PROBLEM
Set down exactly the lines of the records from the top to the line containing "- 🔭 **Real-Time"; include both.

Plain-text document sources

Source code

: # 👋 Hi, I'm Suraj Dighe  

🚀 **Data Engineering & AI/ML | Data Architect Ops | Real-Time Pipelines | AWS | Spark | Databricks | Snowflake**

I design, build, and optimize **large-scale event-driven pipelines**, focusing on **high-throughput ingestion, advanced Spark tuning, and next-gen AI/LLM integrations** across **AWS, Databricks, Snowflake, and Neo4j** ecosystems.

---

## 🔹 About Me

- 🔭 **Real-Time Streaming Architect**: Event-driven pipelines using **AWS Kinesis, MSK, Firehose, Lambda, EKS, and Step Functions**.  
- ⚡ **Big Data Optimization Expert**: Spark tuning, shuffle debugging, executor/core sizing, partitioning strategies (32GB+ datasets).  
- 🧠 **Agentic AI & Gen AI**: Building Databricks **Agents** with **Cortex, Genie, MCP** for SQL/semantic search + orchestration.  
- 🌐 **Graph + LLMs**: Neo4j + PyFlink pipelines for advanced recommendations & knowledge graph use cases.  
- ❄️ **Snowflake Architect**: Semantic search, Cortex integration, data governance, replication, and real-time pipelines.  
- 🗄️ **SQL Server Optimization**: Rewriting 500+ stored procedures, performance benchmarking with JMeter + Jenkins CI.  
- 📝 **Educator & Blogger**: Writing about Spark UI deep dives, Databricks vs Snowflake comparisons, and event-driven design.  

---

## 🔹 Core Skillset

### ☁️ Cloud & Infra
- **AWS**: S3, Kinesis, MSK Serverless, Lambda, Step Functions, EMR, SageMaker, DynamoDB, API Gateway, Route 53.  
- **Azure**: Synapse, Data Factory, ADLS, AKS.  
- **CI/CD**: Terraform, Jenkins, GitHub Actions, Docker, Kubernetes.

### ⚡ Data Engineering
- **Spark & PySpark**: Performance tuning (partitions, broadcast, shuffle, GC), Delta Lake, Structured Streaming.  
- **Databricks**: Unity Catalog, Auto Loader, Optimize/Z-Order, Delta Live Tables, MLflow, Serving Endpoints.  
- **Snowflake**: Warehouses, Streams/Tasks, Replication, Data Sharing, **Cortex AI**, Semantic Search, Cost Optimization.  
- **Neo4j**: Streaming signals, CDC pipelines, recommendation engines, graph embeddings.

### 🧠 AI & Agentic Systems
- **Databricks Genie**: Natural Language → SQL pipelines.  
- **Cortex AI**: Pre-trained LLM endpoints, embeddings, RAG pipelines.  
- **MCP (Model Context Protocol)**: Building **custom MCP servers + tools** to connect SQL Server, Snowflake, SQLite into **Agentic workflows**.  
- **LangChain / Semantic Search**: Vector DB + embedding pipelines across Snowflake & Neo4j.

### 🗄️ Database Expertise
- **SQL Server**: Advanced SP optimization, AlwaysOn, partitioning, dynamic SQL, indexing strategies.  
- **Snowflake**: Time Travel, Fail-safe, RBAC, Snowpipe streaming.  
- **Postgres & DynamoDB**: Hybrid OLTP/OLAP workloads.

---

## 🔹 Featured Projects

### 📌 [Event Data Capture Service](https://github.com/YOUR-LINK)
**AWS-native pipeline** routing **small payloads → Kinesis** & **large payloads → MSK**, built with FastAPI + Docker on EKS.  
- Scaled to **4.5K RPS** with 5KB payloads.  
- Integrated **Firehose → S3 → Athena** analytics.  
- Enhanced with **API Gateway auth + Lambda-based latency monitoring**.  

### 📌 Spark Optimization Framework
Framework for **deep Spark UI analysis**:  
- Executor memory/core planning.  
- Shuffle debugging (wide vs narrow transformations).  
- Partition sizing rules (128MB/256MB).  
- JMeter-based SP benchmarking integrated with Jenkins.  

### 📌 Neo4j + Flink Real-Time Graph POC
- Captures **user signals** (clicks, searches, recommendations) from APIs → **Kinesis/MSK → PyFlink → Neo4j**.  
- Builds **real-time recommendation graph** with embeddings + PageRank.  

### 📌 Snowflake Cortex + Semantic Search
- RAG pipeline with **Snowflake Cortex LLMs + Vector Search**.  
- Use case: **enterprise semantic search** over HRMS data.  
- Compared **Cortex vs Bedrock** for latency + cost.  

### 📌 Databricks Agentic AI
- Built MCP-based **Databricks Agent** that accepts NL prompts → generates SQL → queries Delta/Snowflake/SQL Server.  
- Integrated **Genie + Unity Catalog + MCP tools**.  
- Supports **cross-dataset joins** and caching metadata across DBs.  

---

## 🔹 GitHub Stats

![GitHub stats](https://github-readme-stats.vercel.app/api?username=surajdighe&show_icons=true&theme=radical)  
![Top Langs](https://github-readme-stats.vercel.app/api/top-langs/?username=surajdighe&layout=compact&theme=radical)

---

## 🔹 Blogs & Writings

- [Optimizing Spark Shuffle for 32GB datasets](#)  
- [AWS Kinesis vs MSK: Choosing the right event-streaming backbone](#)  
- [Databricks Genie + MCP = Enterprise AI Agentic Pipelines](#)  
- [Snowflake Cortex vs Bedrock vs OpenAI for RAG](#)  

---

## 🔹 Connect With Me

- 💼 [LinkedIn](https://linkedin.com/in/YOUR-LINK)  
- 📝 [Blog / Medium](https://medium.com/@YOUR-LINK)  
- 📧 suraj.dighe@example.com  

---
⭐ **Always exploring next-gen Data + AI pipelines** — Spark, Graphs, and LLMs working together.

ANSWER SECTION
Source code

: # 👋 Hi, I'm Suraj Dighe  

🚀 **Data Engineering & AI/ML | Data Architect Ops | Real-Time Pipelines | AWS | Spark | Databricks | Snowflake**

I design, build, and optimize **large-scale event-driven pipelines**, focusing on **high-throughput ingestion, advanced Spark tuning, and next-gen AI/LLM integrations** across **AWS, Databricks, Snowflake, and Neo4j** ecosystems.

---

## 🔹 About Me

- 🔭 **Real-Time Streaming Architect**: Event-driven pipelines using **AWS Kinesis, MSK, Firehose, Lambda, EKS, and Step Functions**.  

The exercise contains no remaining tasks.